** Action item **
Across the listing below, work out how many lines include the word "temp". Give the number alone.

● ● ● ●

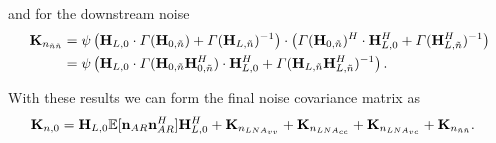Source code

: and for the downstream noise
\begin{align}
\nonumber
\mathbf{K}_{n_{\tilde{n}\tilde{n}}}
&=\psi\left(\mathbf{H}_{L,0}\cdot\Gamma(\mathbf{H}_{0,\tilde{n}})+\Gamma(\mathbf{H}_{L,\tilde{n}})^{-1}\right)\cdot
\left(\Gamma(\mathbf{H}_{0,\tilde{n}})^H\cdot\mathbf{H}_{L,0}^H+\Gamma(\mathbf{H}_{L,\tilde{n}}^H)^{-1}\right)\\
&=\psi\left(\mathbf{H}_{L,0}\cdot\Gamma(\mathbf{H}_{0,\tilde{n}}\mathbf{H}_{0,\tilde{n}}^H)\cdot\mathbf{H}_{L,0}^H + \Gamma(\mathbf{H}_{L,\tilde{n}}\mathbf{H}_{L,\tilde{n}}^H)^{-1}\right).
\end{align}

With these results we can form the final noise covariance matrix as 
\begin{align}
\label{eq:noise_cov}
\mat{K}_{n,0}&= %
\mat{H}_{L,0}\mathbb{E}[\vec{n}_{AR}\vec{n}_{AR}^H]\mat{H}_{L,0}^H +
\mat{K}_{n_{LNA_{vv}}}+
\mat{K}_{n_{LNA_{cc}}}+
\mat{K}_{n_{LNA_{vc}}}+
\mat{K}_{n_{\tilde{n}\tilde{n}}}.
\end{align}









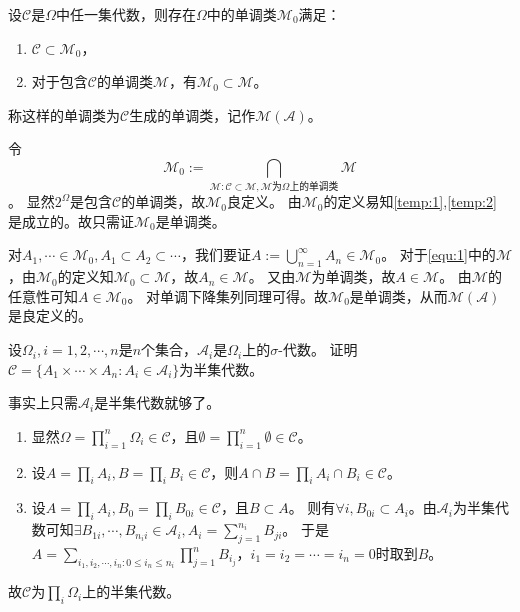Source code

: \documentclass{ctexart}
\begin{document}
\begin{problem}\label{pro:1.4.a}
  设\(\mathcal{C} \)是\(\Omega \)中任一集代数，则存在\(\Omega \)中的单调类\(\mathcal{M}_0 \)满足：
  \begin{enumerate}
    \item \label{temp:1} \(\mathcal{C} \subset \mathcal{M}_0 \)，
    \item \label{temp:2}对于包含\(\mathcal{C} \)的单调类\(\mathcal{M} \)，有\(\mathcal{M}_0 \subset \mathcal{M} \)。
  \end{enumerate}
  称这样的单调类为\(\mathcal{C} \)生成的单调类，记作\(\mathcal{M}(\mathcal{A}) \)。
\end{problem}
\begin{solution}
  令
  \begin{equation}\label{equ:1}
    \mathcal{M}_0:=\bigcap_{\mathcal{M}:\mathcal{C} \subset \mathcal{M}, \mathcal{M} \text{为\(\Omega \)上的单调类}}\mathcal{M}
  \end{equation}
  。
  显然\(2^{\Omega} \)是包含\(\mathcal{C} \)的单调类，故\(\mathcal{M}_0 \)良定义。
  由\(\mathcal{M}_0 \)的定义易知\ref{temp:1},\ref{temp:2} 是成立的。故只需证\(\mathcal{M}_0 \)是单调类。

  对\(A_1,\cdots \in \mathcal{M}_0, A_1 \subset A_2 \subset \cdots\)，我们要证\(A:=\bigcup_{n=1}^{\infty} A_n \in \mathcal{M}_0 \)。
  对于\eqref{equ:1}中的\(\mathcal{M} \)，由\(\mathcal{M}_0 \)的定义知\(\mathcal{M}_0 \subset \mathcal{M} \)，故\(A_n \in \mathcal{M} \)。
  又由\(\mathcal{M} \)为单调类，故\(A \in \mathcal{M} \)。
  由\(\mathcal{M} \)的任意性可知\(A \in \mathcal{M}_0 \)。
  对单调下降集列同理可得。故\(\mathcal{M}_0 \)是单调类，从而\(\mathcal{M}(\mathcal{A}) \)是良定义的。
\end{solution}

\begin{problem}\label{pro:1.4.b}
  设\(\Omega_i ,i=1,2,\cdots,n\)是\(n \)个集合，\(\mathcal{A}_i \)是\(\Omega_i \)上的\(\sigma \)-代数。
  证明\(\mathcal{C}=\{A_1 \times \cdots \times A_n:A_i \in \mathcal{A}_i\} \)为半集代数。
\end{problem}
\begin{solution}
  事实上只需\(\mathcal{A}_i \)是半集代数就够了。
  \begin{enumerate}
    \item 显然\(\Omega=\prod_{i=1}^{n} \Omega_i \in \mathcal{C} \)，且\(\emptyset=\prod_{i=1}^{n} \emptyset  \in \mathcal{C}\)。
    \item 设\(A=\prod_{i}A_i,B=\prod_{i}B_i \in \mathcal{C} \)，则\(A \cap B=\prod_{i}A_i \cap B_i \in \mathcal{C} \)。
    \item 设\(A=\prod_{i}A_i,B_0=\prod_{i}B_{0i} \in \mathcal{C} \)，且\(B \subset A \)。
      则有\(\forall i,B_{0i} \subset A_i \)。由\(\mathcal{A}_i \)为半集代数可知\(\exists B_{1i},\cdots,B_{n_ii} \in \mathcal{A}_i,A_i=\sum_{j=1}^{n_i} B_{ji} \)。
      于是\(A=\sum_{i_1,i_2,\cdots,i_n:0 \leq i_n \leq n_i} \prod_{j=1}^{n} B_{i_j} \)，\(i_1=i_2=\cdots=i_n=0 \)时取到\(B \)。
  \end{enumerate}
  故\(\mathcal{C} \)为\(\prod_{i}\Omega_i \)上的半集代数。
\end{solution}
\end{document}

● ● ● ●

** Exercise solution **
3